Life is Strange Episode 5: The Love You Take

When people ask me about high school, I always say how much I would like to go back and change things. I would like to be more outspoken, dress better, talk to people more, take chances, maybe be remembered for something other than being that weird girl who often cried at her desk. I have a lot of regrets that don’t include killing my best friend or destroying a town, so I’m sure it’s worse for Max Caufield, who, throughout five episodes of Life is Strange, is simultaneously improved and broken. But there’s very little I, or Max, can do about it. I can only improve myself later.

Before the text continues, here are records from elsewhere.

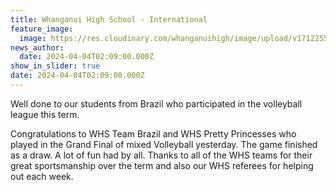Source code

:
 ```yaml
---
title: Whanganui High School - International
feature_image:
  image: https://res.cloudinary.com/whanganuihigh/image/upload/v1712255936/News/volleyball_WHS.jpg
news_author:
  date: 2024-04-04T02:09:00.000Z
show_in_slider: true
date: 2024-04-04T02:09:00.000Z
---
```



Well done to our students from Brazil who participated in the volleyball league this term.

Congratulations to WHS Team Brazil and WHS Pretty Princesses who played in the Grand Final of mixed Volleyball yesterday. The game finished as a draw. A lot of [](<>)fun had by all. Thanks to all of the WHS teams for their great sportsmanship over the term and also our WHS referees for helping out each week.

Max has gone through a lot. She’s watched her best friend die, seen classmates contemplate and attempt suicide, and seen people she once trusted betray her, all because she wanted things to be just a little different. The experience has never been about trying to find the source of her time traveling powers or figuring out how to stop the tornado from tearing up Arcadia Bay. It was never about the ethical dilemmas involved with actively manipulating people into doing what you want (although that is a part of it). It was about learning that you don’t have control over the things that happen and you can’t always make the right decisions and how that’s not a bad thing. There’s something very human about Max’s struggle, and not just with her powers, but in her journey to make sense of being a teenager.
And so it is in the game’s fifth episode “Polarized” that the developers effectively punish those who don’t understand that message. In a way, the final choice is a test. Without spoilers, both of them are logical choices, but only one is correct. Life is Strange started every chapter with the term “choose wisely” and never has it been more true than in the final few minutes. Make one choice and you get a satisfying conclusion that not only shows that Max has matured and accepted the consequences of mundanity, but also that the world is a place of balance and pain that is at once beautiful and terrifying. Make the other and you’ll feel a little sick to your stomach, a little angry, and a bit empty.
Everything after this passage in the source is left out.